Retrieving information from memory is not a neutral event, but it shapes memory. On the one hand, it is generally beneficial to the subsequent accessibility of retrieved information (Allen, Mahler, & Estes, 1969; Bjork, 1975; Roediger & Karpicke, 2006). On the other hand, retrieval can also cause forgetting of related, nonretrieved information. These opposing retrieval effects are mostly investigated separately, however. Here, we examined whether retrieval-induced forgetting (RIF) depended on strengthening caused by retrieval.

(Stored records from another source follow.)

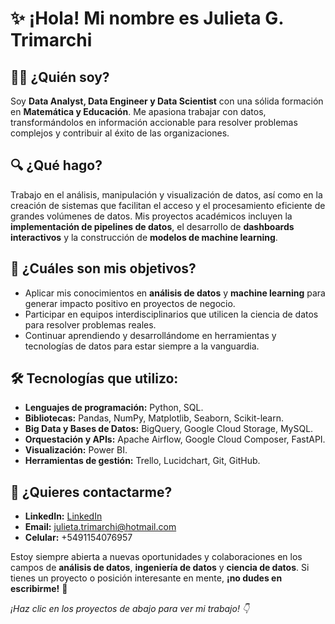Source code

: # ✨ ¡Hola! Mi nombre es Julieta G. Trimarchi

## 👩‍💻 ¿Quién soy?

Soy **Data Analyst, Data Engineer y Data Scientist** con una sólida formación en **Matemática y Educación**. Me apasiona trabajar con datos, transformándolos en información accionable para resolver problemas complejos y contribuir al éxito de las organizaciones.

## 🔍 ¿Qué hago?

Trabajo en el análisis, manipulación y visualización de datos, así como en la creación de sistemas que facilitan el acceso y el procesamiento eficiente de grandes volúmenes de datos. Mis proyectos académicos incluyen la **implementación de pipelines de datos**, el desarrollo de **dashboards interactivos** y la construcción de **modelos de machine learning**.

## 🎯 ¿Cuáles son mis objetivos?

- Aplicar mis conocimientos en **análisis de datos** y **machine learning** para generar impacto positivo en proyectos de negocio.
- Participar en equipos interdisciplinarios que utilicen la ciencia de datos para resolver problemas reales.
- Continuar aprendiendo y desarrollándome en herramientas y tecnologías de datos para estar siempre a la vanguardia.

## 🛠️ Tecnologías que utilizo:

- **Lenguajes de programación:** Python, SQL.
- **Bibliotecas:** Pandas, NumPy, Matplotlib, Seaborn, Scikit-learn.
- **Big Data y Bases de Datos:** BigQuery, Google Cloud Storage, MySQL.
- **Orquestación y APIs:** Apache Airflow, Google Cloud Composer, FastAPI.
- **Visualización:** Power BI.
- **Herramientas de gestión:** Trello, Lucidchart, Git, GitHub.

## 💬 ¿Quieres contactarme?

- **LinkedIn:** [LinkedIn](https://www.linkedin.com/in/julieta-trimarchi/)
- **Email:** julieta.trimarchi@hotmail.com
- **Celular:** +5491154076957 

Estoy siempre abierta a nuevas oportunidades y colaboraciones en los campos de **análisis de datos**, **ingeniería de datos** y **ciencia de datos**. Si tienes un proyecto o posición interesante en mente, **¡no dudes en escribirme!** 🚀



*¡Haz clic en los proyectos de abajo para ver mi trabajo! 👇*


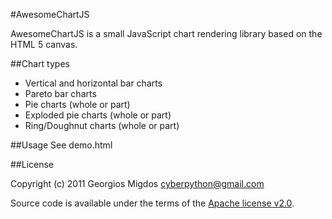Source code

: #AwesomeChartJS

AwesomeChartJS is a small JavaScript chart rendering library based on the HTML 5 canvas.

##Chart types

* Vertical and horizontal bar charts
* Pareto bar charts
* Pie charts (whole or part)
* Exploded pie charts (whole or part)
* Ring/Doughnut charts (whole or part)

##Usage
See demo.html

##License

Copyright (c) 2011 Georgios Migdos <cyberpython@gmail.com>

Source code is available under the terms of the [Apache license v2.0](http://www.apache.org/licenses/LICENSE-2.0).



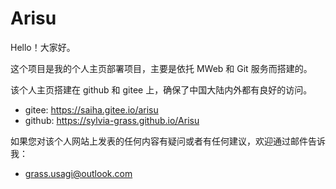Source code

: # Arisu

Hello！大家好。

这个项目是我的个人主页部署项目，主要是依托 MWeb 和 Git 服务而搭建的。

该个人主页搭建在 github 和 gitee 上，确保了中国大陆内外都有良好的访问。
* gitee: https://saiha.gitee.io/arisu
* github: https://sylvia-grass.github.io/Arisu

如果您对该个人网站上发表的任何内容有疑问或者有任何建议，欢迎通过邮件告诉我：
* grass.usagi@outlook.com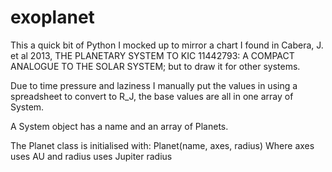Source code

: # exoplanet
This a quick bit of Python I mocked up to mirror a chart I found in Cabera, J. et al 2013, THE PLANETARY SYSTEM TO KIC 11442793: A COMPACT ANALOGUE TO THE SOLAR SYSTEM; but to draw it for other systems.

Due to time pressure and laziness I manually put the values in using a spreadsheet to convert to R_J, the base values are all in one array of System.

A System object has a name and an array of Planets.

The Planet class is initialised with:
Planet(name, axes, radius)
Where axes uses AU and radius uses Jupiter radius

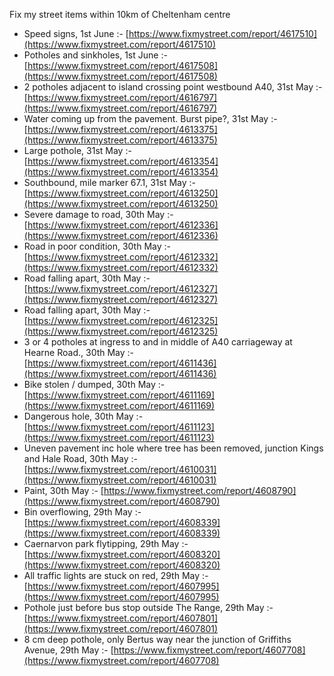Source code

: Fix my street items within 10km of Cheltenham centre

<!-- fix_marker starts -->

- Speed signs, 1st June :- [https://www.fixmystreet.com/report/4617510](https://www.fixmystreet.com/report/4617510)
- Potholes and sinkholes, 1st June :- [https://www.fixmystreet.com/report/4617508](https://www.fixmystreet.com/report/4617508)
- 2 potholes adjacent to island crossing point westbound A40, 31st May :- [https://www.fixmystreet.com/report/4616797](https://www.fixmystreet.com/report/4616797)
- Water coming up from the pavement. Burst pipe?, 31st May :- [https://www.fixmystreet.com/report/4613375](https://www.fixmystreet.com/report/4613375)
- Large pothole, 31st May :- [https://www.fixmystreet.com/report/4613354](https://www.fixmystreet.com/report/4613354)
- Southbound, mile marker 67.1, 31st May :- [https://www.fixmystreet.com/report/4613250](https://www.fixmystreet.com/report/4613250)
- Severe damage to road, 30th May :- [https://www.fixmystreet.com/report/4612336](https://www.fixmystreet.com/report/4612336)
- Road in poor condition, 30th May :- [https://www.fixmystreet.com/report/4612332](https://www.fixmystreet.com/report/4612332)
- Road falling apart, 30th May :- [https://www.fixmystreet.com/report/4612327](https://www.fixmystreet.com/report/4612327)
- Road falling apart, 30th May :- [https://www.fixmystreet.com/report/4612325](https://www.fixmystreet.com/report/4612325)
- 3 or 4 potholes at ingress to and in middle of A40 carriageway at Hearne Road., 30th May :- [https://www.fixmystreet.com/report/4611436](https://www.fixmystreet.com/report/4611436)
- Bike stolen / dumped, 30th May :- [https://www.fixmystreet.com/report/4611169](https://www.fixmystreet.com/report/4611169)
- Dangerous hole, 30th May :- [https://www.fixmystreet.com/report/4611123](https://www.fixmystreet.com/report/4611123)
- Uneven pavement inc hole where tree has been removed, junction Kings and Hale Road, 30th May :- [https://www.fixmystreet.com/report/4610031](https://www.fixmystreet.com/report/4610031)
- Paint, 30th May :- [https://www.fixmystreet.com/report/4608790](https://www.fixmystreet.com/report/4608790)
- Bin overflowing, 29th May :- [https://www.fixmystreet.com/report/4608339](https://www.fixmystreet.com/report/4608339)
- Caernarvon park flytipping, 29th May :- [https://www.fixmystreet.com/report/4608320](https://www.fixmystreet.com/report/4608320)
- All traffic lights are stuck on red, 29th May :- [https://www.fixmystreet.com/report/4607995](https://www.fixmystreet.com/report/4607995)
- Pothole just before bus stop outside The Range, 29th May :- [https://www.fixmystreet.com/report/4607801](https://www.fixmystreet.com/report/4607801)
- 8 cm deep pothole, only Bertus way near the junction of Griffiths Avenue, 29th May :- [https://www.fixmystreet.com/report/4607708](https://www.fixmystreet.com/report/4607708)

<!-- fix_marker ends -->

Typically, RIF is analyzed in a paradigm that consists of three main phases (Anderson, Bjork, & Bjork, 1994). In the learning phase, participants study several sets of items in combination with a shared (category) cue that defines the specific set of items. In the subsequent retrieval-practice phase, participants are cued to recall half of the studied items from half of the sets. In the test phase, recall performance for all items is tested. The recall of practiced items (Rp+ items), nonpracticed items from practiced sets (Rp− items), and nonpracticed items from nonpracticed sets (Nrp items) is compared. Rp+ items usually profit from retrieval practice and are better recalled than are Nrp items. RIF manifests itself in significantly lower recall of Rp− items as compared with Nrp items. This effect has been demonstrated for a wide variety of materials, for example, for different kinds of verbal materials (Anderson & Bell, 2001; Anderson et al., 1994; Carroll, Campbell-Ratcliffe, Murnane, & Perfect, 2007; Tempel & Frings, 2015), images (Ciranni & Shimamura, 1999; Koutstaal, Schacter, Johnson, & Galluccio, 1999; Shaw, Bjork, & Handal, 1995), or motor actions (Reppa, Worth, Greville, & Saunders, 2013; Tempel & Frings, 2013, 2014b, 2015; Tempel, Loran, & Frings, 2015).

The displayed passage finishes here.